I am using the following query
CREATE TABLE test AS
WITH cte AS (
SELECT *
, MAX(flag) OVER(PARTITION BY company ORDER BY day
ROWS BETWEEN 1 preceding AND 2 following) Lead1
FROM mytable)
SELECT *
FROM cte
WHERE Lead1 = 1
ORDER BY day,company
The query takes the entries ranging from 2 days before the event to one day after the event, for the company experiencing the event.
The query does that for all events.
This is a small section of the resulting table.
day company flag
2012-01-23 A 0
2012-01-24 A 0
2012-01-25 A 1
2012-01-25 B 0
2012-01-26 A 0
2012-01-26 B 0
2012-01-27 B 1
2012-01-30 B 0
2013-01-10 A 0
2013-01-11 A 0
2013-01-14 A 1
Now I want to do further calculations for every [-2,1] window separately. So I need a variable that allows me to identify each [-2,1] window. The idea is that I count the number of windows for every company with the variable "occur", so that in further calculations I can use the clause
GROUP BY company, occur
Therefore my desired output looks like that:
day company flag occur
2012-01-23 A 0 1
2012-01-24 A 0 1
2012-01-25 A 1 1
2012-01-25 B 0 1
2012-01-26 A 0 1
2012-01-26 B 0 1
2012-01-27 B 1 1
2012-01-30 B 0 1
2013-01-10 A 0 2
2013-01-11 A 0 2
2013-01-14 A 1 2
In the example, the company B only occurs once (occur = 1). But the company A occurs two times. For the first time from 2012-01-23 to 2012-01-26. And for the second time from 2013-01-10 to 2013-01-14. The second time range of company A does not consist of all four days surrounding the event day (-2,-1,0,1) since the company leaves the dataset before the end of that time range.
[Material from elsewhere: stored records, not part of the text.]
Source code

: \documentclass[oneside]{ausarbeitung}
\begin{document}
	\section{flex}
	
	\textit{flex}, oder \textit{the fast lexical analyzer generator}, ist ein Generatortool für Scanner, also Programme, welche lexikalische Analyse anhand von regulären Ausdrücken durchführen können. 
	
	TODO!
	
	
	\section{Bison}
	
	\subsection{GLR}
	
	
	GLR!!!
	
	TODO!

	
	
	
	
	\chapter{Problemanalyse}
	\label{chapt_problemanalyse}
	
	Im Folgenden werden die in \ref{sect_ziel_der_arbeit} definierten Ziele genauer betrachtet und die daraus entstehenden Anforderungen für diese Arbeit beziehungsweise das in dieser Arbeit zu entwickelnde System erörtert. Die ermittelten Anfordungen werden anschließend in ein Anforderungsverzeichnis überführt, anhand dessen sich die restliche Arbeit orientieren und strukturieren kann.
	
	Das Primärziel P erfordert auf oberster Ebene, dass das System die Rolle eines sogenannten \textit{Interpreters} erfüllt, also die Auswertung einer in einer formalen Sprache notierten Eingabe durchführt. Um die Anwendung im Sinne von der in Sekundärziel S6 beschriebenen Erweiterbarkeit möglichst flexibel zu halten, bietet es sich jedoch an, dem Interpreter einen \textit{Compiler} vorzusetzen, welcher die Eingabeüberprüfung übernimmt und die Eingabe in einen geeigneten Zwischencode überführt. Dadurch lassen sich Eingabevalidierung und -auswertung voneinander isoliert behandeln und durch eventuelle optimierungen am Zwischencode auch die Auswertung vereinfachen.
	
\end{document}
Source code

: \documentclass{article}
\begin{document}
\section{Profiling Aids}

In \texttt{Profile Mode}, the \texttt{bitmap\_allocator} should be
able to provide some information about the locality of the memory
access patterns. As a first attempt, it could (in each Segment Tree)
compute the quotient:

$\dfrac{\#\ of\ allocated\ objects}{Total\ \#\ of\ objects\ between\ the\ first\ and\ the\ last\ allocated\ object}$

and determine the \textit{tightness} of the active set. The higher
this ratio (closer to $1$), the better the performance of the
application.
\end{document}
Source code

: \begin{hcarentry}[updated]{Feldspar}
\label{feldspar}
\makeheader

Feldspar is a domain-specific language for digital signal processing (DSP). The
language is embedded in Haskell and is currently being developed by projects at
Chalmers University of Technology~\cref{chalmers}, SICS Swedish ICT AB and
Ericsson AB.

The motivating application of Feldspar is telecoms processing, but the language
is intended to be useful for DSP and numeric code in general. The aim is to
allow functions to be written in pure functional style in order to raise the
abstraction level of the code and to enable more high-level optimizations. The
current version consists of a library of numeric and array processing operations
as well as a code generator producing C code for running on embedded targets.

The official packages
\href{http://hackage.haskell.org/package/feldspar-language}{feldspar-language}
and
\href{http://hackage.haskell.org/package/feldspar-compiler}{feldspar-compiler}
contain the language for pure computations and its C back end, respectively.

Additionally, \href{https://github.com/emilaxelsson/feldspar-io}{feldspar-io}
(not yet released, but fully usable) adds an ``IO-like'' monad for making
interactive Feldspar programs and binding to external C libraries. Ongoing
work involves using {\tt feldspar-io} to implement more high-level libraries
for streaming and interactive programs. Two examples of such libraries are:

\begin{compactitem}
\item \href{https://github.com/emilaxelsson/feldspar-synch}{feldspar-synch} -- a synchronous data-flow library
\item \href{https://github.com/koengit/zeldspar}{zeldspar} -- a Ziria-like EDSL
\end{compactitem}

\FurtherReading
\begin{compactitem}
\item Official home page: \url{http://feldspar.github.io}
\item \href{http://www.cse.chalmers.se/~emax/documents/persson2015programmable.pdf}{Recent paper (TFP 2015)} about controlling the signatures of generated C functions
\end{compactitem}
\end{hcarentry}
As I said I am working with business days. I don't care for holidays, I have data from monday to friday. Earlier I wrote the following function:
CREATE OR REPLACE FUNCTION addbusinessdays(date, integer)
RETURNS date AS
$BODY$
WITH alldates AS (
SELECT i,
$1 + (i * CASE WHEN $2 < 0 THEN -1 ELSE 1 END) AS date
FROM generate_series(0,(ABS($2) + 5)*2) i
),
days AS (
SELECT i, date, EXTRACT('dow' FROM date) AS dow
FROM alldates
),
businessdays AS (
SELECT i, date, d.dow FROM days d
WHERE d.dow BETWEEN 1 AND 5
ORDER BY i
)
-- adding business days to a date --
SELECT date FROM businessdays WHERE
CASE WHEN $2 > 0 THEN date >=$1 WHEN $2 < 0
THEN date <=$1 ELSE date =$1 END
LIMIT 1
offset ABS($2)
$BODY$
LANGUAGE 'sql' VOLATILE;
It can add/substract business days from a given date and works like that:
select * from addbusinessdays('2013-01-14',-2)
delivers the result 2013-01-10. So in Jakub's approach we can change the second and third last line to
w.day BETWEEN addbusinessdays(t1.day, -2) AND addbusinessdays(t1.day, 1)
and can deal with the business days.
Function
While using the function addbusinessdays(), consider this instead:
CREATE OR REPLACE FUNCTION addbusinessdays(date, integer)
RETURNS date AS
$func$
SELECT day
FROM (
SELECT i, $1 + i * sign($2)::int AS day
FROM generate_series(0, ((abs($2) * 7) / 5) + 3) i
) sub
WHERE EXTRACT(ISODOW FROM day) < 6 -- truncate weekend
ORDER BY i
OFFSET abs($2)
LIMIT 1
$func$ LANGUAGE sql IMMUTABLE;
Major points
Never quote the language name sql. It's an identifier, not a string.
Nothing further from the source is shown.